There is a serious decline in interest and enrollment in these areas. Kids are being pushed into college/hi tech areas and not encouraged to pursue blue collar work.
We even set up a Vocational Education Scholarship at our local high school to encourage students to look at this type of work.
We have a very difficult time finding qualified help for our business as does everyone else in our field and these are very good paying jobs.
Murray is right when he says that too many people are going to college. For too many students, going to college has become a rite of passage and a way to avoid getting a job. And he is right about the valuable training that two-year colleges offer. But I don't know that a decision to go to a four-year college should be based on having an IQ of 115 or more. Success in college has just as much to do with self-discipline and hard work as does with intelligence.

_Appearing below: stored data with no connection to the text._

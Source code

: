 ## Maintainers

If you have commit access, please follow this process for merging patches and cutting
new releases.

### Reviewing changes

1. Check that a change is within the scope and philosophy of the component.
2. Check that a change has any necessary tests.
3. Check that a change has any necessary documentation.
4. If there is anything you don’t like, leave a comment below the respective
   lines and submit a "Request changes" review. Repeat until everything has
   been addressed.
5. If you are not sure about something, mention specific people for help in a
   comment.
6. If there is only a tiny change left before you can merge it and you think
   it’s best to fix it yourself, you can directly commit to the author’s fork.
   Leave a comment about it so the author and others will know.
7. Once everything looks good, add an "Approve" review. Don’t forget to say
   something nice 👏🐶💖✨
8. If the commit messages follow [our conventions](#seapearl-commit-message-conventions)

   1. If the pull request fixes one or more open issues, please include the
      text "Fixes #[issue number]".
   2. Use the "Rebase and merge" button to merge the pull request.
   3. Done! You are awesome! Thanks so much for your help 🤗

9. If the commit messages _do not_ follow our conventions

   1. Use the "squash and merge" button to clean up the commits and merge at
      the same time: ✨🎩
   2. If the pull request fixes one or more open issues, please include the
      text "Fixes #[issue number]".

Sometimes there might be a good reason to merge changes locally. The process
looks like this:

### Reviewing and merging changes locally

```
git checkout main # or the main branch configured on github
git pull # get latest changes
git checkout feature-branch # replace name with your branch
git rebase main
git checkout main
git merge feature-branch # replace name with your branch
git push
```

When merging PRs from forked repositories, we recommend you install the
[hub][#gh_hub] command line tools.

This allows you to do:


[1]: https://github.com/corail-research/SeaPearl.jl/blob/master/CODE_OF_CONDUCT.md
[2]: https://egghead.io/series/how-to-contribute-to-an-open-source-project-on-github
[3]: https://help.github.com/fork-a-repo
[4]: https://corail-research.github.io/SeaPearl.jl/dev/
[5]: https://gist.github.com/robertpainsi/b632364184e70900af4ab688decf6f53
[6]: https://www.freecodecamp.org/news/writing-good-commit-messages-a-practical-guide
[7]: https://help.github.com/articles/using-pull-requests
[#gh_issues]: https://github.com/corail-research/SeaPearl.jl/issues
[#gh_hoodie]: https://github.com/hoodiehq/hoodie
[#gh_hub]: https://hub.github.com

One thing is clear, though. And that is that four-year colleges could end up pricing themselves out of the market. If they keep raising tuition, they will end up losing students and this whole argument will become moot.
Not really. Todays engineers spend very little time with "shop" type stuff. It's all computer modelling software/programs. Still need the math, though.
Good article, leaving aside the blah blah blah about IQ. There's no reason those with an only average or slightly above IQ, but a desire for knowledge and understand, should not go to university if they can get in. Hard work and desire DO count for a lot.
Personally I fell into the category of those who were intelligent enough for college, with familial expectations that I would attend, but little real interest in it myself. What I did end up getting a degree in (computer science) would likely have been better approached in an engineering or (more likely for me, really) technical school. I might have been even happier overall if I'd learned a trade, instead, since I am a person who gets great satisfaction from being able to see and touch the fruits of my labor.
Thanks for today's installment especially since it hits close to home for me as a business & industry training consultant at a career/technology school (new politically correct term for vocational school). While I don't work directly with the long-term career programs, I do have a significant amount of interaction with the instructors as subject matter experts when working with industry.
I fully agree with the author's thesis and the way he supports it with the extrapolation from the IQ distribution. I specialize in working with manufacturing industries where the need for competent CNC machine operators and programmers is huge yet the area career-tech schools cannot meet the need because so few are taking the coursework. I join the author in his concern about where we will find competent tradespersons in the future if this trend is not addressed.
Some states (including Texas) are throwing kids off the bus by requiring 4 years of math in high school, but not including things like Consumer Math. Few kids need Cal or Pre Cal for any job.
A&M did something very similar over 10 years ago by requiring Elementary Ed students to take Calculas. I would be tickled if they could do regular math as well.